RAW DATA →
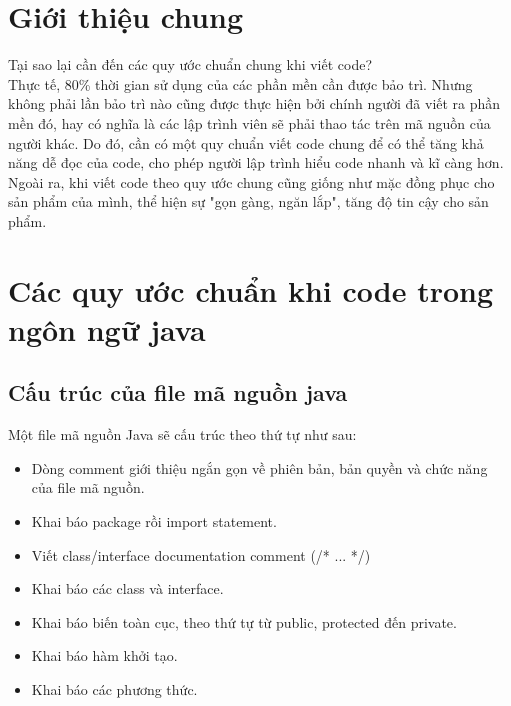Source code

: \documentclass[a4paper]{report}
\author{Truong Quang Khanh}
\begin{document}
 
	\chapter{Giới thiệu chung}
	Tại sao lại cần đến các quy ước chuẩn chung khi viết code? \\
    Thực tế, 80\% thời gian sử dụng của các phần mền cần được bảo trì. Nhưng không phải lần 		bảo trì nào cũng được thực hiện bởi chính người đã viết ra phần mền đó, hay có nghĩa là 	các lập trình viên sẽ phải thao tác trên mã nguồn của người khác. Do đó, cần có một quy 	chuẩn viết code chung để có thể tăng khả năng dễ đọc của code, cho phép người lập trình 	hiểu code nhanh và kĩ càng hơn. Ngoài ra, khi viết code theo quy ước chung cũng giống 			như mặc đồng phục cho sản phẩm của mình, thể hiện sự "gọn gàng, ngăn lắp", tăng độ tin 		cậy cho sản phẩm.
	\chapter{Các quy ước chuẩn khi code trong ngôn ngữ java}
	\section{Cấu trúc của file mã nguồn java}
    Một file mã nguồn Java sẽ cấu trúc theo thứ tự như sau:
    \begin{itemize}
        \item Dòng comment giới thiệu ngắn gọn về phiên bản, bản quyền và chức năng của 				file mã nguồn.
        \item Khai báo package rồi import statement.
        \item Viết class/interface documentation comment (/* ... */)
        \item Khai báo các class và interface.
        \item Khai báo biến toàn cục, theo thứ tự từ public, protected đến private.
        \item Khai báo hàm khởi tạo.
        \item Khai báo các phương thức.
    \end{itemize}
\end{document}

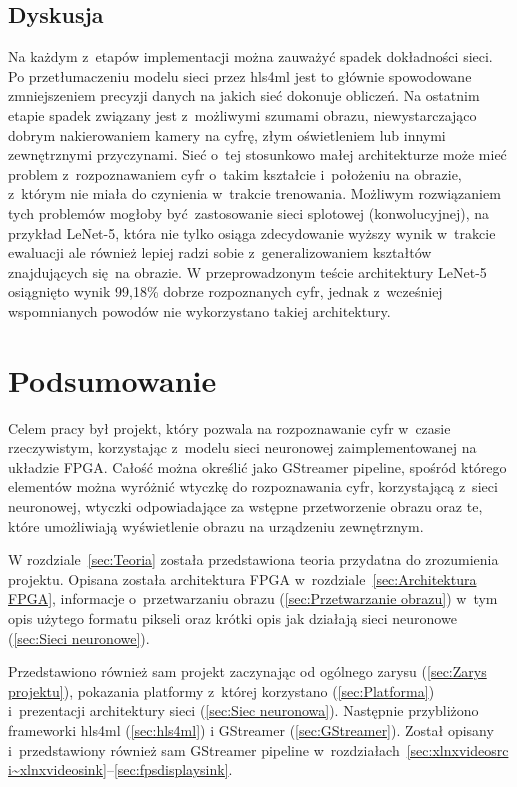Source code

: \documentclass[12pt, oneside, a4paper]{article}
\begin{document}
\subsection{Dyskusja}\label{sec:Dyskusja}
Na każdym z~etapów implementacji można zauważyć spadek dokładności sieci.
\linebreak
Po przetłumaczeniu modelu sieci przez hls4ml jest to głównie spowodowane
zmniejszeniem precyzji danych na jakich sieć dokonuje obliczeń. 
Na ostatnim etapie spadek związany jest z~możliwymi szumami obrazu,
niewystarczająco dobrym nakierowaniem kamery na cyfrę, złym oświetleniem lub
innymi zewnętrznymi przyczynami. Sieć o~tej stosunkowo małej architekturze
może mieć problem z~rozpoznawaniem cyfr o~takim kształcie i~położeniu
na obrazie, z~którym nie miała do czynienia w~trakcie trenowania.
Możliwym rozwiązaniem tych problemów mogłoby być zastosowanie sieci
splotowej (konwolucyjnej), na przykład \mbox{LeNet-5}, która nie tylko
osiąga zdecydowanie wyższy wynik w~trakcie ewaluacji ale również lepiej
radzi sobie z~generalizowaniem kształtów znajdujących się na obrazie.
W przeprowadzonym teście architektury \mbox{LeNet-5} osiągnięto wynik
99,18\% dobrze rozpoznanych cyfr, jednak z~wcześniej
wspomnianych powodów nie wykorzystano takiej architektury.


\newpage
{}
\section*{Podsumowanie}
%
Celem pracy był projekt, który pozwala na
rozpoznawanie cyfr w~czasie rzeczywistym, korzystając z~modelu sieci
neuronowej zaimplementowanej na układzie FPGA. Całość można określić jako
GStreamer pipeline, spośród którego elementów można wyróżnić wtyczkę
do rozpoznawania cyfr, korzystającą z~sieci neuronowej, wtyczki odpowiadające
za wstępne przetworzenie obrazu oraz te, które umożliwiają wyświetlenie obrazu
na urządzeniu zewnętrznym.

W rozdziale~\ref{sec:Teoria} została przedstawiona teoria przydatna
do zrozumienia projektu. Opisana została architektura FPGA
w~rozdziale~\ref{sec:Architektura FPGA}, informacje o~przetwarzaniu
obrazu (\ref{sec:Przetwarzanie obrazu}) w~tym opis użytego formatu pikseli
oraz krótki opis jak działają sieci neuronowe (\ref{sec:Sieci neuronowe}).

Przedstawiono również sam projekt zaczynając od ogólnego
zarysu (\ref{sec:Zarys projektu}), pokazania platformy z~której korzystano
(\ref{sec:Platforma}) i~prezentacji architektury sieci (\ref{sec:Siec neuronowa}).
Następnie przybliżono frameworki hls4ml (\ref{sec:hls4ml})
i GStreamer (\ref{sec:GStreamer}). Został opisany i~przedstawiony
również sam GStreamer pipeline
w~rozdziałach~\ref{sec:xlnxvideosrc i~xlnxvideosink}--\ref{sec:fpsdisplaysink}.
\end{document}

TASK INSTRUCTIONS → Copy task for the entries above: every line with the string "Khai".

ANSWER BELOW →
        \item Khai báo package rồi import statement.
        \item Khai báo các class và interface.
        \item Khai báo biến toàn cục, theo thứ tự từ public, protected đến private.
        \item Khai báo hàm khởi tạo.
        \item Khai báo các phương thức.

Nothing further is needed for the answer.